Soldiers at the Korengal outpost during a memorial service for Pfc. Richard Dewater, 21, killed by a bomb while patrolling.
ELECTION, 2009
Afghans line up to vote in Kabul in the presidential race, a day of dispersed attacks by the Taliban.
Mr. Karzai won a second term in 2009 after contested and interminable elections that deeply soured his relations with the United States.
An injured man is rushed from outside the NATO Force and Transport Ministry headquarters in Kabul after a car bomb exploded.
SURGE, 2010
US Special Forces soldiers take a fatally injured Afghan National Army soldier to a Black Hawk medevac helicopter in Kandahar province.
The Marines of K Company, Third Battalion, Sixth Marines, are working to clear an area in Marja, Helmand province, which had been a source of ambushes.

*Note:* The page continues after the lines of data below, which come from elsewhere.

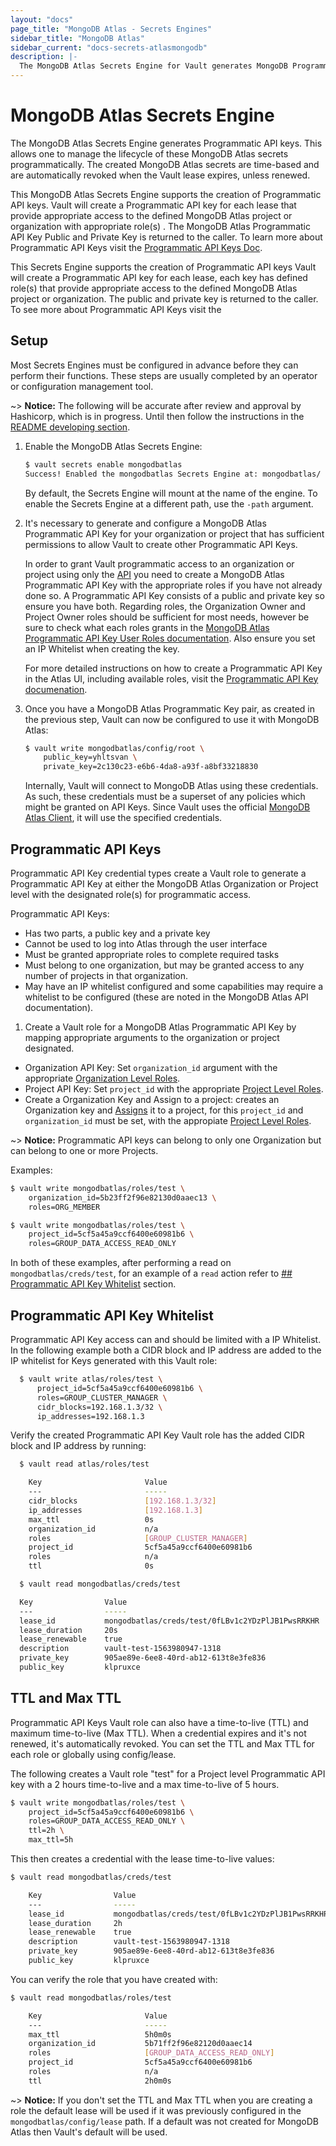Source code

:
 ```yaml
---
layout: "docs"
page_title: "MongoDB Atlas - Secrets Engines"
sidebar_title: "MongoDB Atlas"
sidebar_current: "docs-secrets-atlasmongodb"
description: |-
  The MongoDB Atlas Secrets Engine for Vault generates MongoDB Programmatic API Keys dynamically.
---
```


# MongoDB Atlas Secrets Engine

The MongoDB Atlas Secrets Engine generates Programmatic API keys. This allows one to manage the
lifecycle of these MongoDB Atlas secrets programmatically. The created MongoDB Atlas secrets are
time-based and are automatically revoked when the Vault lease expires, unless renewed.

This MongoDB Atlas Secrets Engine supports the creation of Programmatic API keys. Vault will create
a Programmatic API key for each lease that provide appropriate access to the defined MongoDB Atlas
project or organization with appropriate role(s) . The MongoDB Atlas Programmatic API Key Public and
Private Key is returned to the caller. To learn more about Programmatic API Keys visit the
[Programmatic API Keys Doc](https://docs.atlas.mongodb.com/reference/api/apiKeys/).


This Secrets Engine supports the creation of Programmatic API keys Vault will create a Programmatic
API key for each lease, each key has defined role(s) that provide appropriate access to the defined
MongoDB Atlas project or organization. The public and private key is returned to the caller. To see
more about Programmatic API Keys visit the

## Setup

Most Secrets Engines must be configured in advance before they can perform their functions. These
steps are usually completed by an operator or configuration management tool.

  ~> **Notice:** The following will be accurate after review and approval by Hashicorp, which is in
    progress. Until then follow the instructions in the [README developing section](./../../../../../README.md).


1. Enable the MongoDB Atlas Secrets Engine:

    ```bash
    $ vault secrets enable mongodbatlas
    Success! Enabled the mongodbatlas Secrets Engine at: mongodbatlas/
    ```

    By default, the Secrets Engine will mount at the name of the engine. To
    enable the Secrets Engine at a different path, use the `-path` argument.

2. It's necessary to generate and configure a MongoDB Atlas Programmatic API Key for your organization
   or project that has sufficient permissions to allow Vault to create other Programmatic API Keys.

    In order to grant Vault programmatic access to an organization or project using only the
    [API](https://docs.atlas.mongodb.com/api/) you need to create a MongoDB Atlas Programmatic API
    Key with the appropriate roles if you have not already done so. A Programmatic API Key consists
    of a public and private key so ensure you have both. Regarding roles, the Organization Owner and
    Project Owner roles should be sufficient for most needs, however be sure to check what each roles
    grants in the [MongoDB Atlas Programmatic API Key User Roles documentation](https://docs.atlas.mongodb.com/reference/user-roles/).
    Also ensure you set an IP Whitelist when creating the key.

    For more detailed instructions on how to create a Programmatic API Key in the Atlas UI, including
    available roles, visit the [Programmatic API Key documenation](https://docs.atlas.mongodb.com/configure-api-access/#programmatic-api-keys).

3. Once you have a MongoDB Atlas Programmatic Key pair, as created in the previous step, Vault can now
   be configured to use it with MongoDB Atlas:

    ```bash
    $ vault write mongodbatlas/config/root \
        public_key=yhltsvan \
        private_key=2c130c23-e6b6-4da8-a93f-a8bf33218830
    ```

    Internally, Vault will connect to MongoDB Atlas using these credentials. As such,
    these credentials must be a superset of any policies which might be granted
    on API Keys. Since Vault uses the official [MongoDB Atlas Client](https://github.com/mongodb/go-client-mongodb-atlas),
    it will use the specified credentials.

    <!-- ~> **Notice:** Even though the path above is `mongodbatlas/config/root`, do not use
    your MongoDB Atlas root account credentials. Instead generate a dedicated Programmatic API key with appropriate roles. -->


## Programmatic API Keys

Programmatic API Key credential types create a Vault role to generate a Programmatic API Key at
either the MongoDB Atlas Organization or Project level with the designated role(s) for programmatic access.

  Programmatic API Keys:
  - Has two parts, a public key and a private key
  - Cannot be used to log into Atlas through the user interface
  - Must be granted appropriate roles to complete required tasks
  - Must belong to one organization, but may be granted access to any number of
    projects in that organization.
  - May have an IP whitelist configured and some capabilities may require a
    whitelist to be configured (these are noted in the MongoDB Atlas API
    documentation).


1. Create a Vault role for a MongoDB Atlas Programmatic API Key by mapping appropriate arguments to the
   organization or project designated.

  - Organization API Key: Set `organization_id` argument with the appropriate
    [Organization Level Roles](https://docs.atlas.mongodb.com/reference/user-roles/#organization-roles).
  - Project API Key: Set `project_id` with the appropriate [Project Level Roles](https://docs.atlas.mongodb.com/reference/user-roles/#project-roles).
  - Create a Organization Key and Assign to a project: creates an Organization
    key and [Assigns]() it to a project, for this `project_id` and `organization_id`
    must be set, with the appropiate [Project Level Roles](https://docs.atlas.mongodb.com/reference/user-roles/#project-roles).

~> **Notice:** Programmatic API keys can belong to only one Organization but can belong to one or more Projects.

Examples:

```bash
$ vault write mongodbatlas/roles/test \
    organization_id=5b23ff2f96e82130d0aaec13 \
    roles=ORG_MEMBER
```
```bash
$ vault write mongodbatlas/roles/test \
    project_id=5cf5a45a9ccf6400e60981b6 \
    roles=GROUP_DATA_ACCESS_READ_ONLY
```

In both of these examples, after performing a read on `mongodbatlas/creds/test`, for an example of a `read` action
refer to [## Programmatic API Key Whitelist](#programmatic-api-key-whitelist) section.

## Programmatic API Key Whitelist

Programmatic API Key access can and should be limited with a IP Whitelist. In the following example both a CIDR
block and IP address are added to the IP whitelist for Keys generated with this Vault role:

```bash
  $ vault write atlas/roles/test \
      project_id=5cf5a45a9ccf6400e60981b6 \
      roles=GROUP_CLUSTER_MANAGER \
      cidr_blocks=192.168.1.3/32 \
      ip_addresses=192.168.1.3
```

Verify the created Programmatic API Key Vault role has the added CIDR block and IP address by running:

  ```bash
    $ vault read atlas/roles/test

      Key                       Value
      ---                       -----
      cidr_blocks               [192.168.1.3/32]
      ip_addresses              [192.168.1.3]
      max_ttl                   0s
      organization_id           n/a
      roles                     [GROUP_CLUSTER_MANAGER]
      project_id                5cf5a45a9ccf6400e60981b6
      roles                     n/a
      ttl                       0s
  ```

  ```bash
    $ vault read mongodbatlas/creds/test

    Key                Value
    ---                -----
    lease_id           mongodbatlas/creds/test/0fLBv1c2YDzPlJB1PwsRRKHR
    lease_duration     20s
    lease_renewable    true
    description        vault-test-1563980947-1318
    private_key        905ae89e-6ee8-40rd-ab12-613t8e3fe836
    public_key         klpruxce
  ```

## TTL and Max TTL

Programmatic API Keys Vault role can also have a time-to-live (TTL) and maximum time-to-live (Max TTL).
When a credential expires and it's not renewed, it's automatically revoked. You can set the TTL and Max TTL for each role
or globally using config/lease.

The following creates a Vault role "test" for a Project level Programmatic API key with a 2 hours time-to-live and a
max time-to-live of 5 hours.

```bash
$ vault write mongodbatlas/roles/test \
    project_id=5cf5a45a9ccf6400e60981b6 \
    roles=GROUP_DATA_ACCESS_READ_ONLY \
    ttl=2h \
    max_ttl=5h
```

This then creates a credential with the lease time-to-live values:

```bash
$ vault read mongodbatlas/creds/test

    Key                Value
    ---                -----
    lease_id           mongodbatlas/creds/test/0fLBv1c2YDzPlJB1PwsRRKHR
    lease_duration     2h
    lease_renewable    true
    description        vault-test-1563980947-1318
    private_key        905ae89e-6ee8-40rd-ab12-613t8e3fe836
    public_key         klpruxce
```

You can verify the role that you have created with:

```bash
$ vault read mongodbatlas/roles/test

    Key                       Value
    ---                       -----
    max_ttl                   5h0m0s
    organization_id           5b71ff2f96e82120d0aaec14
    roles                     [GROUP_DATA_ACCESS_READ_ONLY]
    project_id                5cf5a45a9ccf6400e60981b6
    roles                     n/a
    ttl                       2h0m0s
```

  ~> **Notice:** If you don't set the TTL and Max TTL when you are creating a role the default lease will be used if it
  was previously configured in the `mongodbatlas/config/lease` path. If a default was not created for MongoDB Atlas then
  Vault's default will be used.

Soldiers digging through the rubble after a bomb destroyed an outpost in Kandahar province. Six Americans were killed.
NEAR THE PAKISTAN BORDER, 2011
American soldiers in the Charbaran Valley, an arid high-altitude valley in Paktika province that served as a staging area for militants crossing Pakistan.

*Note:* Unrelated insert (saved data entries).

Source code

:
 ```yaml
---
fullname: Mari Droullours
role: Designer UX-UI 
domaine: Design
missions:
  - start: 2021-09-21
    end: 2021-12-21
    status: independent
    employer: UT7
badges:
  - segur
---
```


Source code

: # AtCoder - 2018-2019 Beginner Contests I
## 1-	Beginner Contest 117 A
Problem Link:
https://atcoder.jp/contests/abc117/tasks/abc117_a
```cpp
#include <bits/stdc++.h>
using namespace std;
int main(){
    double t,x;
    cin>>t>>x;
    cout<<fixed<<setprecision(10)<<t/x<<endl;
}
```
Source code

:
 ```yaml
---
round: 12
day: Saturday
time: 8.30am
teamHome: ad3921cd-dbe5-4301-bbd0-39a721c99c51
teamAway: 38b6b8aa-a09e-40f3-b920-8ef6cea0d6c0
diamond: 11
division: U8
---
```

A US Army unit of the 77th Field Artillery fires a 105mm artillery barrage at a Taliban rocket position near the Pakistani border.

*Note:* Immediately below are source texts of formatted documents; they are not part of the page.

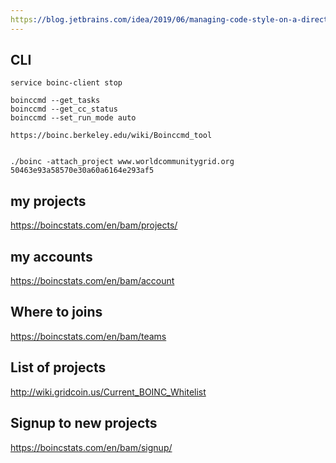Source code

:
 ```yaml
---
https://blog.jetbrains.com/idea/2019/06/managing-code-style-on-a-directory-level-with-editorconfig/title: Boinc
---
```


CLI
---

    service boinc-client stop
    
    boinccmd --get_tasks
    boinccmd --get_cc_status
    boinccmd --set_run_mode auto
    
    https://boinc.berkeley.edu/wiki/Boinccmd_tool


    ./boinc -attach_project www.worldcommunitygrid.org 50463e93a58570e30a60a6164e293af5

my projects
-----------

<https://boincstats.com/en/bam/projects/>

my accounts
-----------

<https://boincstats.com/en/bam/account>

Where to joins
--------------

<https://boincstats.com/en/bam/teams>

List of projects
----------------

<http://wiki.gridcoin.us/Current_BOINC_Whitelist>

Signup to new projects
----------------------

<https://boincstats.com/en/bam/signup/>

Soldiers were brought in by helicopter to sweep and search an area under the control of the Taliban’s Haqqani network, hoping to prevent further attacks on Kabul.
AIR WAR, 2012
American F / A-18F Super Hornet after take-off from the aircraft carrier John C. Stennis in the northern Arabian Sea, en route to Kandahar province for a combat mission.
On the flight deck of the Stennis.
An F / A-18F fighter fuels a KC-10 over Kandahar province.
AMERICAN DRAWDOWN, 2013
Afghan National Army soldiers recover a vehicle that was attacked and disabled in a Taliban ambush in Sangin district, a hostile focal point for the militant group in northern province of Helmand.
Afghan soldiers pray in a makeshift mosque at the brigade headquarters in Sangin district.
A bullet riddled guard post at the Afghan National Army Brigade Headquarters in Sangin.
THE COLLAPSE, 2021
Militiamen gather in Mazar-i-Sharif in July to receive instructions to defend the city against a Taliban attack. The city, once a stronghold of the Northern Alliance, was not invaded by the Taliban until a few weeks later.
Bagram Air Base was virtually deserted in July after the Americans left the base, which once housed thousands of troops.
A passenger awaiting security clearance at a Herat checkpoint. The Taliban would soon take over the city, the third largest in Afghanistan.